-- MATERIAL SHOWN follows --
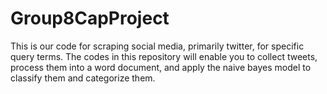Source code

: # Group8CapProject
This is our code for scraping social media, primarily twitter, for specific query terms. 
The codes in this repository will enable you to collect tweets, process them into a word document, and apply the naive bayes model to classify them and categorize them. 
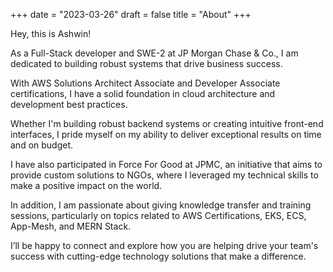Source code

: +++
date = "2023-03-26"
draft = false
title = "About"
+++

Hey, this is Ashwin!

As a Full-Stack developer and SWE-2 at JP Morgan Chase & Co., I am dedicated to building robust systems that drive business success. 

With AWS Solutions Architect Associate and Developer Associate certifications, I have a solid foundation in cloud architecture and development best practices. 

Whether I'm building robust backend systems or creating intuitive front-end interfaces, I pride myself on my ability to deliver exceptional results on time and on budget. 

I have also participated in Force For Good at JPMC, an initiative that aims to provide custom solutions to NGOs, where I leveraged my technical skills to make a positive impact on the world. 

In addition, I am passionate about giving knowledge transfer and training sessions, particularly on topics related to AWS Certifications, EKS, ECS, App-Mesh, and MERN Stack. 

I’ll be happy to connect and explore how you are helping drive your team's success with cutting-edge technology solutions that make a difference.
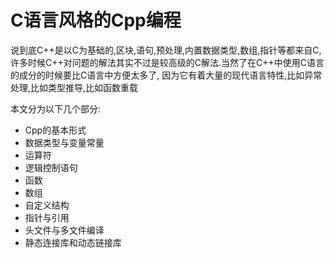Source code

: # C语言风格的Cpp编程

说到底C++是以C为基础的,区块,语句,预处理,内置数据类型,数组,指针等都来自C,
许多时候C++对问题的解法其实不过是较高级的C解法.当然了在C++中使用C语言的成分的时候要比C语言中方便太多了,
因为它有着大量的现代语言特性,比如异常处理,比如类型推导,比如函数重载

本文分为以下几个部分:

+ Cpp的基本形式
+ 数据类型与变量常量
+ 运算符
+ 逻辑控制语句
+ 函数
+ 数组
+ 自定义结构
+ 指针与引用
+ 头文件与多文件编译
+ 静态连接库和动态链接库
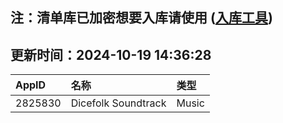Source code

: ## 注：清单库已加密想要入库请使用 ([入库工具](https://github.com/BlankTMing/ManifestAutoUpdate/releases))

## 更新时间：2024-10-19 14:36:28
| AppID | 名称 | 类型  |
| :-------------------- | :----------------------------- | :----------- |
| 2825830 | Dicefolk Soundtrack| Music |
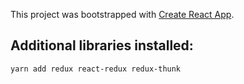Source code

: This project was bootstrapped with [Create React App](https://github.com/facebook/create-react-app).

## Additional libraries installed:

`yarn add redux react-redux redux-thunk`
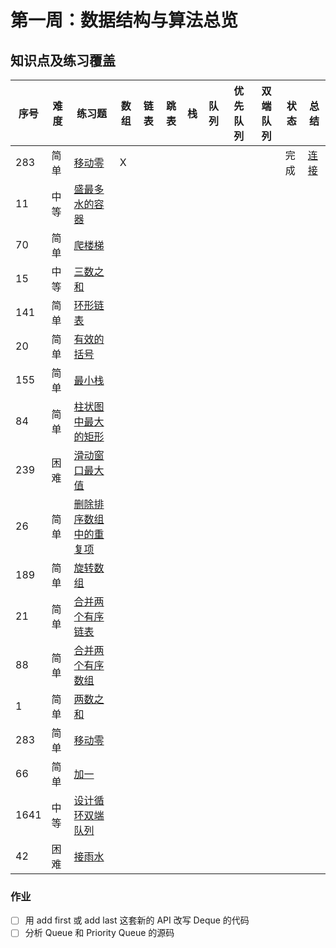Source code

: # 第一周：数据结构与算法总览
## 知识点及练习覆盖
|序号|难度|练习题|数组|链表|跳表|栈|队列|优先队列|双端队列|状态|总结|
|---|---|---|---|---|---|---|---|---|---|---|---|
|283|简单|[移动零](https://leetcode-cn.com/problems/move-zeroes/)|X|||||||完成|[连接](./moveZeroes/NOTE.md)|
|11|中等|[盛最多水的容器](https://leetcode-cn.com/problems/container-with-most-water/)||||||||||||
|70|简单|[爬楼梯](https://leetcode-cn.com/problems/climbing-stairs/)||||||||||||
|15|中等|[三数之和](https://leetcode-cn.com/problems/3sum/)||||||||||||
|141|简单|[环形链表](https://leetcode-cn.com/problems/linked-list-cycle/)||||||||||||
|20|简单|[有效的括号](https://leetcode-cn.com/problems/valid-parentheses/)||||||||||||
|155|简单|[最小栈](https://leetcode-cn.com/problems/min-stack/)||||||||||||
|84|简单|[柱状图中最大的矩形](https://leetcode-cn.com/problems/largest-rectangle-in-histogram/)||||||||||||
|239|困难|[滑动窗口最大值](https://leetcode-cn.com/problems/sliding-window-maximum/)||||||||||||
|26|简单|[删除排序数组中的重复项](https://leetcode-cn.com/problems/remove-duplicates-from-sorted-array/)||||||||||||
|189|简单|[旋转数组](https://leetcode-cn.com/problems/rotate-array/)||||||||||||
|21|简单|[合并两个有序链表](https://leetcode-cn.com/problems/merge-two-sorted-lists/)||||||||||||
|88|简单|[合并两个有序数组](https://leetcode-cn.com/problems/merge-sorted-array/)||||||||||||
|1|简单|[两数之和](https://leetcode-cn.com/problems/two-sum/)||||||||||||
|283|简单|[移动零](https://leetcode-cn.com/problems/move-zeroes/)||||||||||||
|66|简单|[加一](https://leetcode-cn.com/problems/plus-one/)||||||||||||
|1641|中等|[设计循环双端队列](https://leetcode.com/problems/design-circular-deque/)||||||||||||
|42|困难|[接雨水](https://leetcode.com/problems/trapping-rain-water/)||||||||||||
### 作业
- [ ] 用 add first 或 add last 这套新的 API 改写 Deque 的代码
- [ ] 分析 Queue 和 Priority Queue 的源码
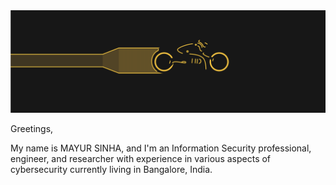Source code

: ---
---

<img src="/img/logo.png" title="RECON logo" alt="RECON logo" />

Greetings,

My name is MAYUR SINHA, and I'm an Information Security professional, engineer, and researcher with experience in various aspects of cybersecurity currently living in Bangalore, India.
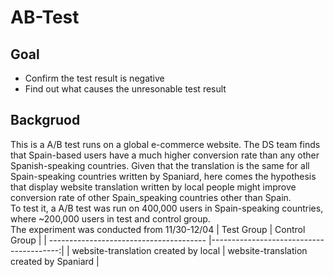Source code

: # AB-Test
## Goal
- Confirm the test result is negative
- Find out what causes the unresonable test result
## Backgruod
This is a A/B test runs on a global e-commerce website. The DS team finds that Spain-based users have a much higher conversion rate than any other Spanish-speaking countries. Given that the translation is the same for all Spain-speaking countries written by Spaniard, here comes the hypothesis that display website translation written by local people might improve conversion rate of other Spain_speaking countries other than Spain.
<br>
To test it, a A/B test was run on 400,000 users in Spain-speaking countries, where ~200,000 users in test and control group. 
<br>
The experiment was conducted from 11/30-12/04
|                Test Group               |              Control Group              | 
| --------------------------------------- |----------------------------------------:| 
| website-translation created by local    | website-translation created by Spaniard | 

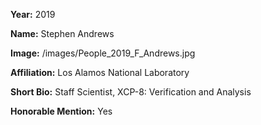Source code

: **Year:** 2019

**Name:** Stephen Andrews

**Image:** /images/People_2019_F_Andrews.jpg

**Affiliation:** Los Alamos National Laboratory

**Short Bio:** Staff Scientist, XCP-8: Verification and Analysis

**Honorable Mention:** Yes
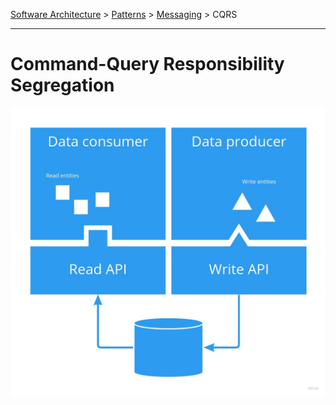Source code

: [Software Architecture](../../..) > [Patterns](../..) > [Messaging](..) > CQRS

---

# Command-Query Responsibility Segregation

![CQRS](cqrs.jpg)
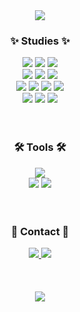 <div align=center>	
	<img src="https://capsule-render.vercel.app/api?type=waving&color=100:b993d6,0:ff6e7f&height=200&section=header&text=Esthel%20Github&animation=fadeIn&fontSize=50&fontColor=ffffff" />	 <!--헤더부분-->
</div>

<div align=center>
	<h3>✨ Studies ✨</h3>
</div>

<div align=center>
  	<img src="https://img.shields.io/badge/React-61DAFB?style=flat&logo=React&logoColor=white" />
	<img src="https://img.shields.io/badge/TypeScript-3178C6?style=flat&logo=TypeScript&logoColor=white" />
	<img src="https://img.shields.io/badge/Next.js-000000?style=flat&logo=Next.js&logoColor=white" />
	<br>
	<img src="https://img.shields.io/badge/Sass-CC6699?style=flat&logo=Sass&logoColor=white" />
	<img src="https://img.shields.io/badge/Tailwind CSS-06B6D4?style=flat&logo=Tailwind CSS&logoColor=white" />
	<img src="https://img.shields.io/badge/styled%20components-DB7093?style=flat&logo=styledcomponents&logoColor=white" />
  	<br>
  	<img src="https://img.shields.io/badge/Node.js-339933?style=flat&logo=Node.js&logoColor=white" />
	<img src="https://img.shields.io/badge/Three.js-000000?style=flat&logo=Three.js&logoColor=white" />
	<img src="https://img.shields.io/badge/Python-3776AB?style=flat&logo=Python&logoColor=white" />
	<img src="https://img.shields.io/badge/Expo-000020?style=flat&logo=Expo&logoColor=white" />
	<br>
  	<img src="https://img.shields.io/badge/MariaDB-003545?style=flat&logo=MariaDB&logoColor=white" />
  	<img src="https://img.shields.io/badge/MySQL-4479A1?style=flat&logo=MySQL&logoColor=white" />
  	<img src="https://img.shields.io/badge/Microsoft%20SQL%20Server-CC2927?style=flat&logo=Microsoft%20SQL%20Server&logoColor=white" />
</div>
<br><br>

<div align=center>
	<h3>🛠 Tools 🛠</h3>
</div>

<div align=center>
	<img src="https://img.shields.io/badge/Visual%20Studio%20Code-007ACC?style=flat&logo=VisualStudioCode&logoColor=white" />
	<br>
	<img src="https://img.shields.io/badge/GitHub-181717?style=flat&logo=GitHub&logoColor=white" />
	<img src="https://img.shields.io/badge/GitLab-FC6D26?style=flat&logo=GitLab&logoColor=white" />
</div>
<br><br>

<div align=center>
	<h3>🎀 Contact 🎀</h3>
</div>

<div align=center>
	<a href="mailto:esthel9026@naver.com">
		<img src="https://img.shields.io/badge/NMail-30B980?style=flat&logo=Minutemailer&logoColor=white" />
	</a>
	<a href="mailto:s74739026@gmail.com">
		<img src="https://img.shields.io/badge/GMail-FF3633?style=flat&logo=Gmail&logoColor=white" />
	</a>
	<br>
</div>
<br><br><br>

<!-- <div align=center>
	<img src="https://github-readme-stats.vercel.app/api/top-langs/?username=esthel7&layout=compact">
</div>
<br> -->
 
<div align=center>
	<img src="https://capsule-render.vercel.app/api?type=waving&&color=0:b993d6,100:ff6e7f&height=200&section=footer&fontSize=50" />	 <!--아래부분-->
</div>


<!--
**esthel7/esthel7** is a ✨ _special_ ✨ repository because its `README.md` (this file) appears on your GitHub profile.

Here are some ideas to get you started:

Hi there 👋
- 🔭 I’m currently working on ...
- 🌱 I’m currently learning ...
- 👯 I’m looking to collaborate on ...
- 🤔 I’m looking for help with ...
- 💬 Ask me about ...
- 📫 How to reach me: ...
- 😄 Pronouns: ...
- ⚡ Fun fact: ...
-->
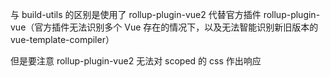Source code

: 与 build-utils 的区别是使用了 rollup-plugin-vue2 代替官方插件 rollup-plugin-vue（官方插件无法识别多个 Vue 存在的情况下，以及无法智能识别新旧版本的 vue-template-compiler）

但是要注意 rollup-plugin-vue2 无法对 scoped 的 css 作出响应
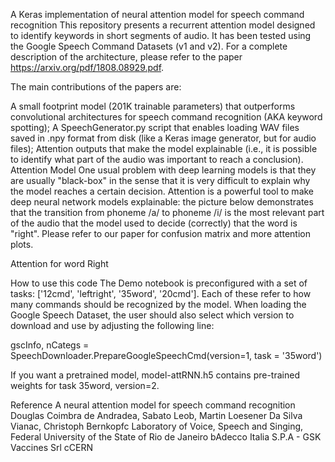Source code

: A Keras implementation of neural attention model for speech command recognition
This repository presents a recurrent attention model designed to identify keywords in short segments of audio. It has been tested using the Google Speech Command Datasets (v1 and v2). For a complete description of the architecture, please refer to the paper https://arxiv.org/pdf/1808.08929.pdf.

The main contributions of the papers are:

A small footprint model (201K trainable parameters) that outperforms convolutional architectures for speech command recognition (AKA keyword spotting);
A SpeechGenerator.py script that enables loading WAV files saved in .npy format from disk (like a Keras image generator, but for audio files);
Attention outputs that make the model explainable (i.e., it is possible to identify what part of the audio was important to reach a conclusion).
Attention Model
One usual problem with deep learning models is that they are usually "black-box" in the sense that it is very difficult to explain why the model reaches a certain decision. Attention is a powerful tool to make deep neural network models explainable: the picture below demonstrates that the transition from phoneme /a/ to phoneme /i/ is the most relevant part of the audio that the model used to decide (correctly) that the word is "right". Please refer to our paper for confusion matrix and more attention plots.

Attention for word Right

How to use this code
The Demo notebook is preconfigured with a set of tasks: ['12cmd', 'leftright', '35word', '20cmd']. Each of these refer to how many commands should be recognized by the model. When loading the Google Speech Dataset, the user should also select which version to download and use by adjusting the following line:

gscInfo, nCategs = SpeechDownloader.PrepareGoogleSpeechCmd(version=1, task = '35word')

If you want a pretrained model, model-attRNN.h5 contains pre-trained weights for task 35word, version=2.


Reference 
A neural attention model for speech command recognition
Douglas Coimbra de Andradea, Sabato Leob, Martin Loesener Da Silva Vianac, Christoph Bernkopfc
Laboratory of Voice, Speech and Singing, Federal University of the State of Rio de Janeiro
bAdecco Italia S.P.A - GSK Vaccines Srl cCERN

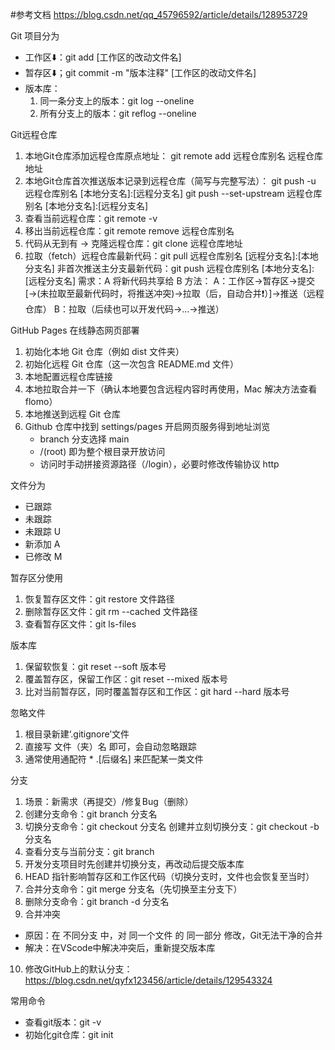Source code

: #参考文档
https://blog.csdn.net/qq_45796592/article/details/128953729

Git 项目分为
- 工作区⬇️：git add [工作区的改动文件名]
- 暂存区⬇️；git commit -m "版本注释" [工作区的改动文件名]
- 版本库：
  1. 同一条分支上的版本：git log --oneline
  2. 所有分支上的版本：git reflog --oneline

Git远程仓库
1. 本地Git仓库添加远程仓库原点地址：
   git remote add 远程仓库别名 远程仓库地址
2. 本地Git仓库首次推送版本记录到远程仓库（简写与完整写法）：
   git push -u 远程仓库别名 [本地分支名]:[远程分支名]
   git push --set-upstream 远程仓库别名 [本地分支名]:[远程分支名]
3. 查看当前远程仓库：git remote -v
4. 移出当前远程仓库：git remote remove 远程仓库别名
5. 代码从无到有 → 克隆远程仓库：git clone 远程仓库地址
6. 拉取（fetch）远程仓库最新代码：git pull 远程仓库别名 [远程分支名]:[本地分支名]
   非首次推送主分支最新代码：git push 远程仓库别名 [本地分支名]:[远程分支名]
   需求：A 将新代码共享给 B
   方法：
     A：工作区→暂存区→提交[→(未拉取至最新代码时，将推送冲突)→拉取（后，自动合并❗️）]→推送（远程仓库）
     B：拉取（后续也可以开发代码→...→推送）

GitHub Pages 在线静态网页部署
1. 初始化本地 Git 仓库（例如 dist 文件夹）
2. 初始化远程 Git 仓库（这一次包含 README.md 文件）
3. 本地配置远程仓库链接
4. 本地拉取合并一下（确认本地要包含远程内容时再使用，Mac 解决方法查看 flomo）
5. 本地推送到远程 Git 仓库
6. Github 仓库中找到 settings/pages 开启网页服务得到地址浏览
   - branch 分支选择 main
   - /(root) 即为整个根目录开放访问
   - 访问时手动拼接资源路径（/login），必要时修改传输协议 http

文件分为
- 已跟踪
- 未跟踪
 - 未跟踪 U
 - 新添加 A
 - 已修改 M

暂存区分使用
1. 恢复暂存区文件：git restore 文件路径
2. 删除暂存区文件：git rm --cached 文件路径
3. 查看暂存区文件：git ls-files

版本库
1. 保留软恢复：git reset --soft 版本号
2. 覆盖暂存区，保留工作区：git reset --mixed 版本号
3. 比对当前暂存区，同时覆盖暂存区和工作区：git hard --hard 版本号

忽略文件
1. 根目录新建‘.gitignore’文件
2. 直接写 文件（夹）名 即可，会自动忽略跟踪
3. 通常使用通配符 * .[后缀名] 来匹配某一类文件

分支
1. 场景：新需求（再提交）/修复Bug（删除）
2. 创建分支命令：git branch 分支名
3. 切换分支命令：git checkout 分支名
   创建并立刻切换分支：git checkout -b 分支名
4. 查看分支与当前分支：git branch
5. 开发分支项目时先创建并切换分支，再改动后提交版本库
6. HEAD 指针影响暂存区和工作区代码（切换分支时，文件也会恢复至当时）
7. 合并分支命令：git merge 分支名（先切换至主分支下）
8. 删除分支命令：git branch -d 分支名
9. 合并冲突
  - 原因：在 不同分支 中，对 同一个文件 的 同一部分 修改，Git无法干净的合并
  - 解决：在VScode中解决冲突后，重新提交版本库
10. 修改GitHub上的默认分支：https://blog.csdn.net/qyfx123456/article/details/129543324

常用命令
- 查看git版本：git -v
- 初始化git仓库：git init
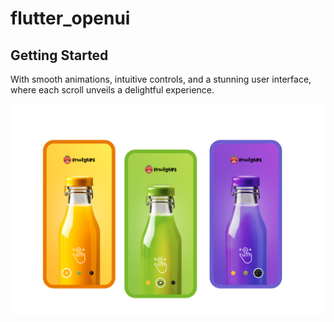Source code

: # flutter_openui

## Getting Started

With smooth animations, intuitive controls, and a stunning user interface, where each scroll unveils a delightful experience.

<img src="./fruity_lips.png"/>
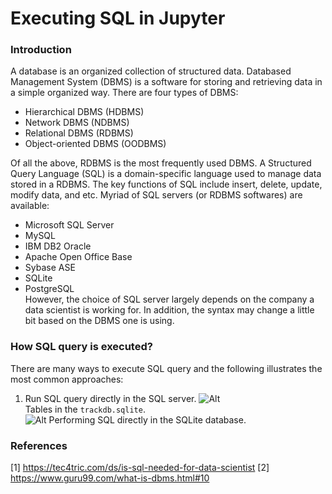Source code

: # Executing SQL in Jupyter
### Introduction
A database is an organized collection of structured data. Databased Management System (DBMS) is a software for storing and retrieving data in a simple organized way. There are four types of DBMS: <br/>
* Hierarchical DBMS (HDBMS)
* Network DBMS (NDBMS)
* Relational DBMS (RDBMS)
* Object-oriented DBMS (OODBMS) <br/>

Of all the above, RDBMS is the most frequently used DBMS. A Structured Query Language (SQL) is a domain-specific language used to manage data stored in a RDBMS. The key functions of SQL include insert, delete, update, modify data, and etc. Myriad of SQL servers (or RDBMS softwares) are available: <br/>

* Microsoft SQL Server
* MySQL
* IBM DB2 Oracle
* Apache Open Office Base
* Sybase ASE
* SQLite
* PostgreSQL <br/>
However, the choice of SQL server largely depends on the company a data scientist is working for. In addition, the syntax may change a little bit based on the DBMS one is using.

### How SQL query is executed?
There are many ways to execute SQL query and the following illustrates the most common approaches:
1. Run SQL query directly in the SQL server.
![Alt](/Users/Ming/Documents/GitHub/sql_jupyter/img/sqlite_01.png)<br/>
Tables in the `trackdb.sqlite`.<br/>
![Alt](/Users/Ming/Documents/GitHub/sql_jupyter/img/sqlite_02.png)
Performing SQL directly in the SQLite database.<br/>

### References
[1] https://tec4tric.com/ds/is-sql-needed-for-data-scientist
[2] https://www.guru99.com/what-is-dbms.html#10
-- MATERIAL SHOWN concluded --
■ WHAT IS REQUIRED
Within this listing, how many lines hold "database"? Give the number alone.

■ ANSWER BOX
2